#### [What you are asked to do]
Search through the entries for the word "shell" and copy every line that has it.

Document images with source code
######

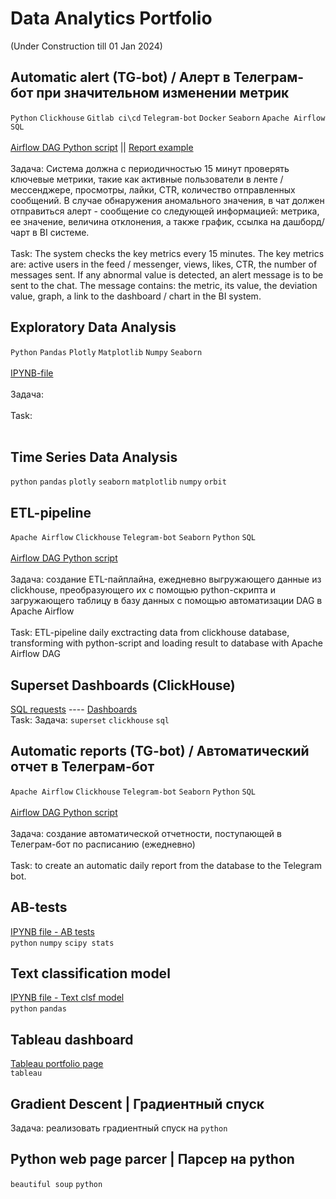 # Data Analytics Portfolio 
(Under Construction till 01 Jan 2024)

## Automatic alert (TG-bot) / Алерт в Телеграм-бот при значительном изменении метрик 
`Python` `Clickhouse` `Gitlab ci\cd` `Telegram-bot` `Docker` `Seaborn` `Apache Airflow` `SQL`<br><br>
[Airflow DAG Python script](https://github.com/annapavlovads/DA_portfolio/blob/main/airflow_dag_etl_tg_bot_reports/an_pavlova_15_min_bot_alert.py) || [Report example](https://drive.google.com/file/d/1j-aiejRbDkbRsspF-a7qtYXs7fUWMQCm/view?usp=share_link)<br><br>
Задача: Система должна с периодичностью 15 минут проверять ключевые метрики, такие как активные пользователи в ленте / мессенджере, просмотры, лайки, CTR, количество отправленных сообщений. В случае обнаружения аномального значения, в чат должен отправиться алерт - сообщение со следующей информацией: метрика, ее значение, величина отклонения, а также график, ссылка на дашборд/чарт в BI системе. <br>
<br>
Task: The system checks the key metrics every 15 minutes. The key metrics are: active users in the feed / messenger, views, likes, CTR, the number of messages sent. If any abnormal value is detected, an alert message is to be sent to the chat. The message contains: the metric, its value, the deviation value, graph, a link to the dashboard / chart in the BI system. <br>

## Exploratory Data Analysis
`Python` `Pandas` `Plotly` `Matplotlib` `Numpy` `Seaborn` <br><br>
[IPYNB-file](https://github.com/annapavlovads/DA_portfolio/) <br><br>
Задача: <br><br>
Task: <br><br>

## Time Series Data Analysis
`python` `pandas` `plotly` `seaborn` `matplotlib` `numpy` `orbit` 

## ETL-pipeline
`Apache Airflow` `Clickhouse` `Telegram-bot` `Seaborn` `Python` `SQL`<br><br>
[Airflow DAG Python script](https://github.com/annapavlovads/DA_portfolio/blob/4e762b085ed0b88933d80835c3ee9334fa1756e1/ETL_pipeline_DAG.py)<br><br>
Задача: создание ETL-пайплайна, ежедневно выгружающего данные из clickhouse, преобразующего их с помощью python-скрипта и загружающего таблицу в базу данных с помощью автоматизации DAG в Apache Airflow <br><br>
Task: ETL-pipeline daily exctracting data from clickhouse database, transforming with python-script and loading result to database with Apache Airflow DAG <br>

## Superset Dashboards (ClickHouse)
[SQL requests]() ---- [Dashboards]() <br>
Task: 
Задача: 
`superset` `clickhouse` `sql` 

## Automatic reports (TG-bot) / Автоматический отчет в Телеграм-бот 
`Apache Airflow` `Clickhouse` `Telegram-bot` `Seaborn` `Python` `SQL`<br><br>
[Airflow DAG Python script](https://github.com/annapavlovads/DA_portfolio/blob/main/airflow_dag_etl_tg_bot_reports/dag_an_pavlova_report_full.py)<br><br>
Задача: создание автоматической отчетности, поступающей в Телеграм-бот по расписанию (ежедневно) <br><br>
Task: to create an automatic daily report from the database to the Telegram bot. <br>

## AB-tests
[IPYNB file - AB tests]() <br>
`python` `numpy` `scipy stats` 

## Text classification model 
[IPYNB file - Text clsf model]() <br>
`python` `pandas` 

## Tableau dashboard 
[Tableau portfolio page]() <br> 
`tableau`

## Gradient Descent | Градиентный спуск 
Задача: реализовать градиентный спуск на `python`

## Python web page parcer | Парсер на python
`beautiful soup` `python` 

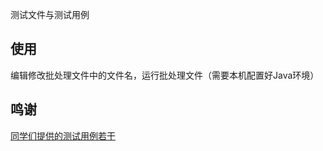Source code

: 测试文件与测试用例

## 使用

编辑修改批处理文件中的文件名，运行批处理文件（需要本机配置好Java环境）

## 鸣谢

[同学们提供的测试用例若干](https://github.com/502408764/os-test-shell)
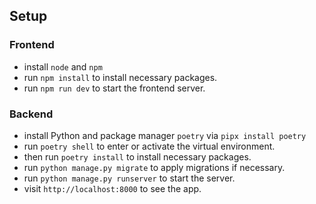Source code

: ## Setup

### Frontend

- install `node` and `npm`
- run `npm install` to install necessary packages.
- run `npm run dev` to start the frontend server.

### Backend

- install Python and package manager `poetry` via `pipx install poetry`
- run `poetry shell` to enter or activate the virtual environment.
- then run `poetry install` to install necessary packages.
- run `python manage.py migrate` to apply migrations if necessary.
- run `python manage.py runserver` to start the server.
- visit `http://localhost:8000` to see the app.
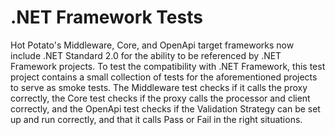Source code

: # .NET Framework Tests

Hot Potato's Middleware, Core, and OpenApi target frameworks now include .NET Standard 2.0 for the ability to be referenced by .NET Framework projects. To test the compatibility with .NET Framework, this test project contains a small collection of tests for the aforementioned projects to serve as smoke tests. The Middleware test checks if it calls the proxy correctly, the Core test checks if the proxy calls the processor and client correctly, and the OpenApi test checks if the Validation Strategy can be set up and run correctly, and that it calls Pass or Fail in the right situations.
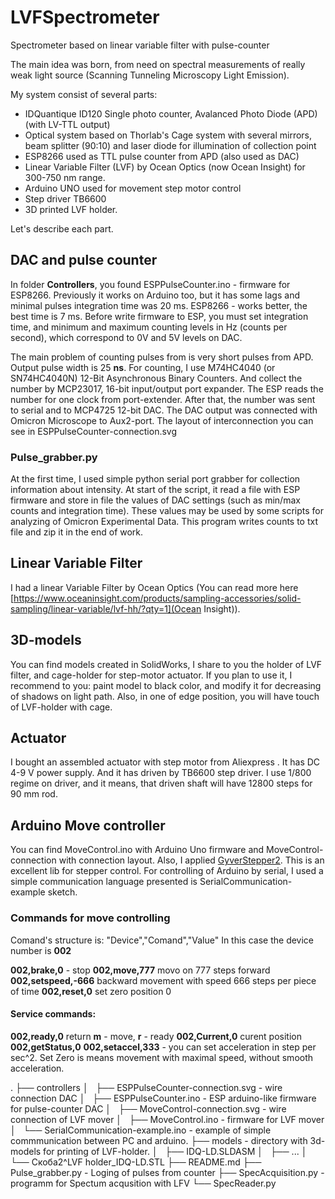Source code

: # LVFSpectrometer
 Spectrometer based on linear variable filter with pulse-counter

The main idea was born, from need on spectral measurements of really weak light source (Scanning Tunneling Microscopy Light Emission).


My system consist of several parts:
- IDQuantique ID120 Single photo counter, Avalanced Photo Diode (APD) (with LV-TTL output)
- Optical system based on Thorlab's Cage system with several mirrors, beam splitter (90:10) and laser diode for illumination of collection point
- ESP8266 used as TTL pulse counter from APD (also used as DAC) 
- Linear Variable Filter (LVF) by Ocean Optics (now Ocean Insight) for 300-750 nm range.
- Arduino UNO used for movement step motor control
- Step driver TB6600
- 3D printed LVF holder.


Let's describe each part.
## DAC and pulse counter
In folder **Controllers**, you found ESPPulseCounter.ino - firmware for ESP8266. 
Previously it works on Arduino too, but it has some lags and minimal pulses integration time was 20 ms. ESP8266 - works better, the best time is 7 ms.
Before write firmware to ESP, you must set integration time, and minimum and maximum counting levels in Hz (counts per second), which correspond to 0V and 5V levels on DAC.

The main problem of counting pulses from is very short pulses from APD. Output pulse width is 25 **ns**. 
For counting, I use M74HC4040 (or SN74HC4040N) 12-Bit Asynchronous Binary Counters. And collect the number by MCP23017, 16-bit input/output port expander.  The ESP reads the number for one clock from port-extender. After that, the number was sent to serial and to MCP4725 12-bit DAC.
The DAC output was connected with Omicron Microscope to Aux2-port.
The layout of interconnection you can see in ESPPulseCounter-connection.svg

### Pulse_grabber.py
At the first time, I used simple python serial port grabber for collection information about intensity. At start of the script, it read a file with ESP firmware and store in file the values of DAC settings (such as min/max counts and integration time). These values may be used by some scripts for analyzing of Omicron Experimental Data.
This program writes counts to txt file and zip it in the end of work.

## Linear Variable Filter
I had a linear Variable Filter by Ocean Optics (You can read more here [https://www.oceaninsight.com/products/sampling-accessories/solid-sampling/linear-variable/lvf-hh/?qty=1](Ocean Insight)). 

## 3D-models
You can find models created in SolidWorks, I share to you the holder of LVF filter, and cage-holder for step-motor actuator.
If you plan to use it,  I recommend to you: paint model to black color,  and modify it for decreasing of shadows on light path. Also, in one of edge position, you will have touch of LVF-holder  with cage.

## Actuator
I bought  an assembled actuator with step motor from Aliexpress . It has DC 4-9 V  power supply. And it has driven by TB6600 step driver. I use 1/800 regime on driver, and it means, that driven shaft will have 12800 steps for 90 mm rod. 

## Arduino Move controller
You can find MoveControl.ino with Arduino Uno firmware and MoveControl-connection with connection layout. Also, I applied [GyverStepper2](https://alexgyver.ru/gyverstepper/). This is an excellent lib for stepper control.
For controlling of Arduino by serial, I used a simple communication  language presented is SerialCommunication-example sketch.

### Commands for move controlling
Comand's structure is:
"Device","Comand","Value"
In this case the device number is **002**

**002,brake,0** - stop
**002,move,777** movo on 777 steps forward
**002,setspeed,-666** backward movement with speed 666 steps per piece of time
**002,reset,0** set zero position 0

#### Service commands:
**002,ready,0** return **m** - move, **r** - ready
**002,Current,0** curent position
**002,getStatus,0** 
**002,setaccel,333** - you can set acceleration in step per sec^2. Set Zero is means movement with maximal speed, without smooth acceleration.











.
├── controllers
│   ├── ESPPulseCounter-connection.svg - wire connection DAC
│   ├── ESPPulseCounter.ino - ESP arduino-like firmware for pulse-counter DAC
│   ├── MoveControl-connection.svg - wire connection of LVF mover
│   ├── MoveControl.ino - firmware for LVF mover
│   └── SerialCommunication-example.ino - example of simple commmunication between PC and arduino.
├── models - directory with 3d-models for printing of LVF-holder.
│   ├── IDQ-LD.SLDASM
│   ├── ...
│   └── Скоба2^LVF holder_IDQ-LD.STL
├── README.md
├── Pulse_grabber.py - Loging of pulses from counter
├── SpecAcquisition.py - programm for Spectum acqusition with LFV
└── SpecReader.py
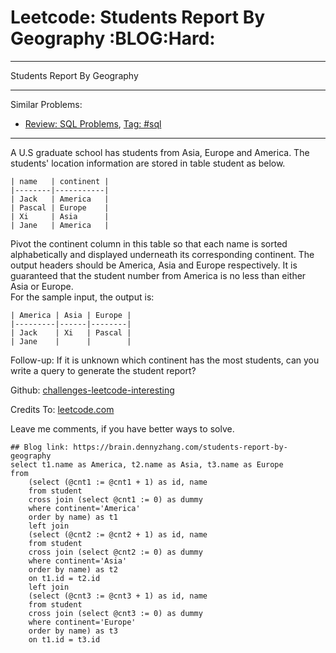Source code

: # Leetcode: Students Report By Geography     :BLOG:Hard:


---

Students Report By Geography  

---

Similar Problems:  
-   [Review: SQL Problems](https://brain.dennyzhang.com/review-sql), [Tag: #sql](https://brain.dennyzhang.com/tag/sql)

---

A U.S graduate school has students from Asia, Europe and America. The students' location information are stored in table student as below.  

    | name   | continent |
    |--------|-----------|
    | Jack   | America   |
    | Pascal | Europe    |
    | Xi     | Asia      |
    | Jane   | America   |

Pivot the continent column in this table so that each name is sorted alphabetically and displayed underneath its corresponding continent. The output headers should be America, Asia and Europe respectively. It is guaranteed that the student number from America is no less than either Asia or Europe.  
For the sample input, the output is:  

    | America | Asia | Europe |
    |---------|------|--------|
    | Jack    | Xi   | Pascal |
    | Jane    |      |        |

Follow-up: If it is unknown which continent has the most students, can you write a query to generate the student report?  

Github: [challenges-leetcode-interesting](https://github.com/DennyZhang/challenges-leetcode-interesting/tree/master/students-report-by-geography)  

Credits To: [leetcode.com](https://leetcode.com/problems/students-report-by-geography/description/)  

Leave me comments, if you have better ways to solve.  

    ## Blog link: https://brain.dennyzhang.com/students-report-by-geography
    select t1.name as America, t2.name as Asia, t3.name as Europe
    from
        (select (@cnt1 := @cnt1 + 1) as id, name
        from student
        cross join (select @cnt1 := 0) as dummy
        where continent='America'
        order by name) as t1 
        left join
        (select (@cnt2 := @cnt2 + 1) as id, name
        from student
        cross join (select @cnt2 := 0) as dummy
        where continent='Asia'
        order by name) as t2
        on t1.id = t2.id
        left join
        (select (@cnt3 := @cnt3 + 1) as id, name
        from student
        cross join (select @cnt3 := 0) as dummy
        where continent='Europe'
        order by name) as t3
        on t1.id = t3.id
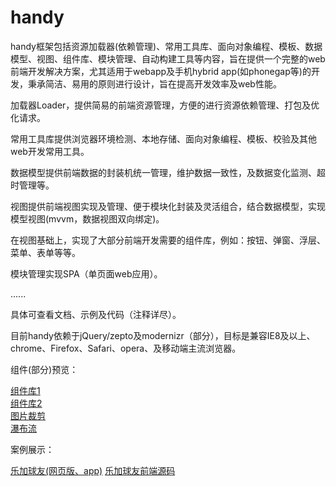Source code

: handy
=====
<p>handy框架包括资源加载器(依赖管理)、常用工具库、面向对象编程、模板、数据模型、视图、组件库、模块管理、自动构建工具等内容，旨在提供一个完整的web前端开发解决方案，尤其适用于webapp及手机hybrid app(如phonegap等)的开发，秉承简洁、易用的原则进行设计，旨在提高开发效率及web性能。</p>
<p>加载器Loader，提供简易的前端资源管理，方便的进行资源依赖管理、打包及优化请求。</p>
<p>常用工具库提供浏览器环境检测、本地存储、面向对象编程、模板、校验及其他web开发常用工具。</p>
<p>数据模型提供前端数据的封装机统一管理，维护数据一致性，及数据变化监测、超时管理等。</p>
<p>视图提供前端视图实现及管理、便于模块化封装及灵活组合，结合数据模型，实现模型视图(mvvm，数据视图双向绑定)。</p>
<p>在视图基础上，实现了大部分前端开发需要的组件库，例如：按钮、弹窗、浮层、菜单、表单等等。</p>
<p>模块管理实现SPA（单页面web应用）。</p>
<p>......</p>
<p>具体可查看文档、示例及代码（注释详尽）。</p>
<p>目前handy依赖于jQuery/zepto及modernizr（部分），目标是兼容IE8及以上、chrome、Firefox、Safari、opera、及移动端主流浏览器。</p>
<p>组件(部分)预览：</p>
<a href="http://htmlpreview.github.io/?https://rawgit.com/zhengyinhui100/handy/blob/master/examples/component/component.html" target="_blank">组件库1</a>
<br>
<a href="http://htmlpreview.github.io/?https://rawgit.com/zhengyinhui100/handy/blob/master/examples/component/component2.html" target="_blank">组件库2</a>
<br>
<a href="http://htmlpreview.github.io/?https://rawgit.com/zhengyinhui100/handy/blob/master/examples/component/crop.html" target="_blank">图片裁剪</a>
<br>
<a href="http://htmlpreview.github.io/?https://rawgit.com/zhengyinhui100/handy/blob/master/examples/component/waterfall.html" target="_blank">瀑布流</a>
<p>案例展示：</p>
<a target="_blank" href="http://www.17lejia.com/">乐加球友(网页版、app)</a>
<a target="_blank" href="https://github.com/zhengyinhui100/sportapp">乐加球友前端源码</a>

######

#### [Result of this exercise]
[同学们提供的测试用例若干](https://github.com/502408764/os-test-shell)
- run `poetry shell` to enter or activate the virtual environment.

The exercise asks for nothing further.